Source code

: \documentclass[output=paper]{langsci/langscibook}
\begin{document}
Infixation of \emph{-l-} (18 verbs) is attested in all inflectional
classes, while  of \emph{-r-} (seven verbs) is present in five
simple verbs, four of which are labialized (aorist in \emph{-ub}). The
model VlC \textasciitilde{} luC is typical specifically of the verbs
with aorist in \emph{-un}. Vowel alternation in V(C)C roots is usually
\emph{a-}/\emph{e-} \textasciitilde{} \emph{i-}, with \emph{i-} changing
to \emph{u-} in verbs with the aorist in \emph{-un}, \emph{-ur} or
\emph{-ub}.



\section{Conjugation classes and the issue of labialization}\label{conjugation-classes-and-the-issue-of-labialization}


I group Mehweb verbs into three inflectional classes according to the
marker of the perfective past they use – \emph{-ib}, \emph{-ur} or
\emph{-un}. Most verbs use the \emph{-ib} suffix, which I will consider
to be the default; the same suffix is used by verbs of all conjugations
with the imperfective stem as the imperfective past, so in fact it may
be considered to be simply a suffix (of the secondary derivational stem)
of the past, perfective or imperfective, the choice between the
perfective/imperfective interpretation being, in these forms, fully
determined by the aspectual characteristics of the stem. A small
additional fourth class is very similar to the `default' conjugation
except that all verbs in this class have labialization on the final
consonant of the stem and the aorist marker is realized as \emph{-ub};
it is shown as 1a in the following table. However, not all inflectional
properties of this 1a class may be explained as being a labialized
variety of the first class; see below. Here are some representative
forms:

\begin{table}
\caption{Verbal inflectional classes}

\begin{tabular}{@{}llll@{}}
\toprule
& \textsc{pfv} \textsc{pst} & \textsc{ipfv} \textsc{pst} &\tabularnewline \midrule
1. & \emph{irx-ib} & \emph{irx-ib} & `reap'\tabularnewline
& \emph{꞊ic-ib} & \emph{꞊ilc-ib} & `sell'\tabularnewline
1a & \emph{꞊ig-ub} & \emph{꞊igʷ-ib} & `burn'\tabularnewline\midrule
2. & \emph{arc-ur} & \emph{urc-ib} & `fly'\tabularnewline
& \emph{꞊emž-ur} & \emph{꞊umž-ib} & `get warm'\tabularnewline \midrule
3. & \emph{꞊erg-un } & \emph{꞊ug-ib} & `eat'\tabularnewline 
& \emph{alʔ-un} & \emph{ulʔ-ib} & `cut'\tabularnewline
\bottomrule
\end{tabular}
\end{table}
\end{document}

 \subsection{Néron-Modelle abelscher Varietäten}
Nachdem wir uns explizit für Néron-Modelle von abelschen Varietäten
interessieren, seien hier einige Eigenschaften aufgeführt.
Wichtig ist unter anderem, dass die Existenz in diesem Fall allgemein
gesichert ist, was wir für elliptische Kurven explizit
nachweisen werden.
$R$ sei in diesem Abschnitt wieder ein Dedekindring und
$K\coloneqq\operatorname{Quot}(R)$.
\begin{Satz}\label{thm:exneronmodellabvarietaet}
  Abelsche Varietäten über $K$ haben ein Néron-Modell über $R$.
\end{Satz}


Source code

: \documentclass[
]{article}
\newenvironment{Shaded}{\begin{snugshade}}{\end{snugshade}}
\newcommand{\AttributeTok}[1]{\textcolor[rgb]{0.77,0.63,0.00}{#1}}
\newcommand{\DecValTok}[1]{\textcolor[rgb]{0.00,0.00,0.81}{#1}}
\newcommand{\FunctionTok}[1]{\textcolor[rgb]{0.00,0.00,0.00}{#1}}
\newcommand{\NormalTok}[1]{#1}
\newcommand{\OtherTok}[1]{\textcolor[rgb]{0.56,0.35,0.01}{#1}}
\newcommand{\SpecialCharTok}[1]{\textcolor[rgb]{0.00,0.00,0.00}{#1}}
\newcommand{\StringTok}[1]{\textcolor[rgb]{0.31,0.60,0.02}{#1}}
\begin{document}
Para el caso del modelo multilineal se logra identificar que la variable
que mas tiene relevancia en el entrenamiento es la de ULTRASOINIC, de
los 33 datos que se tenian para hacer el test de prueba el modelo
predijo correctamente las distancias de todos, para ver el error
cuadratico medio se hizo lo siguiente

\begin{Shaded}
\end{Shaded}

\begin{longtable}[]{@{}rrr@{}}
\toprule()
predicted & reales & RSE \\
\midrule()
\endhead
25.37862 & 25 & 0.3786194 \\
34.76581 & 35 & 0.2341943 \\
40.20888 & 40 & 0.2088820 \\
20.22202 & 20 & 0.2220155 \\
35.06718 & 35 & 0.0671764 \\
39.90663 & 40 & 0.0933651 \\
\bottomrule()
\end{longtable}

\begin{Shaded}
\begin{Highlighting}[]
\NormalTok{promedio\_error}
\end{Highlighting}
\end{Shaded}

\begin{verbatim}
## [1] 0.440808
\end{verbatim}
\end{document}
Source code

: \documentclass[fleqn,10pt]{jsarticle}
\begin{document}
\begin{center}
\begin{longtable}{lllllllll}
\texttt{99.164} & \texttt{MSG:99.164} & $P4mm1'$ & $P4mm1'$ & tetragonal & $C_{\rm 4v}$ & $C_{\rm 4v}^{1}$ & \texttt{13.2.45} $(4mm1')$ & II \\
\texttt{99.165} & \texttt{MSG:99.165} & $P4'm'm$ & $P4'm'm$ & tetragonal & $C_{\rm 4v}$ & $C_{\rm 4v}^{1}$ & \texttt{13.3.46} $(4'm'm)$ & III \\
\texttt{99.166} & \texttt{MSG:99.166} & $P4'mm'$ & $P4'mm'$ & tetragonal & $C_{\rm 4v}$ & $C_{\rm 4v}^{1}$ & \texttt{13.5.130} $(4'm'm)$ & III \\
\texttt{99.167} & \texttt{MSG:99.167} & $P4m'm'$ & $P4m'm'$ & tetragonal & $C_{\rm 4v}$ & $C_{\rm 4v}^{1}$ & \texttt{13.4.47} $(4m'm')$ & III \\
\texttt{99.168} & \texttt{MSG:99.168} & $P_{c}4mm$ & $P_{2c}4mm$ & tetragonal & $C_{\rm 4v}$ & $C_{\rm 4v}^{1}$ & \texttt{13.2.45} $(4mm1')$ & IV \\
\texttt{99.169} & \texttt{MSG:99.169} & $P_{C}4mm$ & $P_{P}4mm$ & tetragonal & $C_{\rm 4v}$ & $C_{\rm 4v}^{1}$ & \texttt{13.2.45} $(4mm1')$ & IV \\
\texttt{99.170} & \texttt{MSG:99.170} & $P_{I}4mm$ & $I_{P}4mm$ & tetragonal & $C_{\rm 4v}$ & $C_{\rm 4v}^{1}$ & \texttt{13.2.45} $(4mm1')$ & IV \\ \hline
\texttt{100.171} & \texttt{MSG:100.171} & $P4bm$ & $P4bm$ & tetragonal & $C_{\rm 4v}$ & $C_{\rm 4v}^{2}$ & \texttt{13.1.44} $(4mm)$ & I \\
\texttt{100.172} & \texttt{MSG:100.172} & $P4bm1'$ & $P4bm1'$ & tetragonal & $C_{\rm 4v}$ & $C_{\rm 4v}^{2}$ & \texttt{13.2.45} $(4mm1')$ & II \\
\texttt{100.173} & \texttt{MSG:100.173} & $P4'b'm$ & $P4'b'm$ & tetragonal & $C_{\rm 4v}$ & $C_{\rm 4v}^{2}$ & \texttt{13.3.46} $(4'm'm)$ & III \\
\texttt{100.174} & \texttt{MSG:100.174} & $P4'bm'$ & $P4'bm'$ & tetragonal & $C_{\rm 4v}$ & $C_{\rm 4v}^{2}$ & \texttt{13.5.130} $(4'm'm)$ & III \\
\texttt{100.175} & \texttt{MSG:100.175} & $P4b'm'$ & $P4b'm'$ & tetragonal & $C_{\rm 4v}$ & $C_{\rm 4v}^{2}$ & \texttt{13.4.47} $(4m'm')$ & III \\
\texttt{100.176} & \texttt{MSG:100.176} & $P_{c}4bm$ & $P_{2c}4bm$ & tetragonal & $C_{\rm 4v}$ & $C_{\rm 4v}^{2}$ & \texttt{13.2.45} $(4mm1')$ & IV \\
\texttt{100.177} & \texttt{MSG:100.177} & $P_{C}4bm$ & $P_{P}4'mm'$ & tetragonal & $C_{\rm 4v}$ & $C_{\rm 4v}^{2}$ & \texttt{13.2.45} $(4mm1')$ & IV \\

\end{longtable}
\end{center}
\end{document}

____________________

Assigned task: Work out how many lines in this material include the word "default", and reply with that number alone.

Exercise solution: 2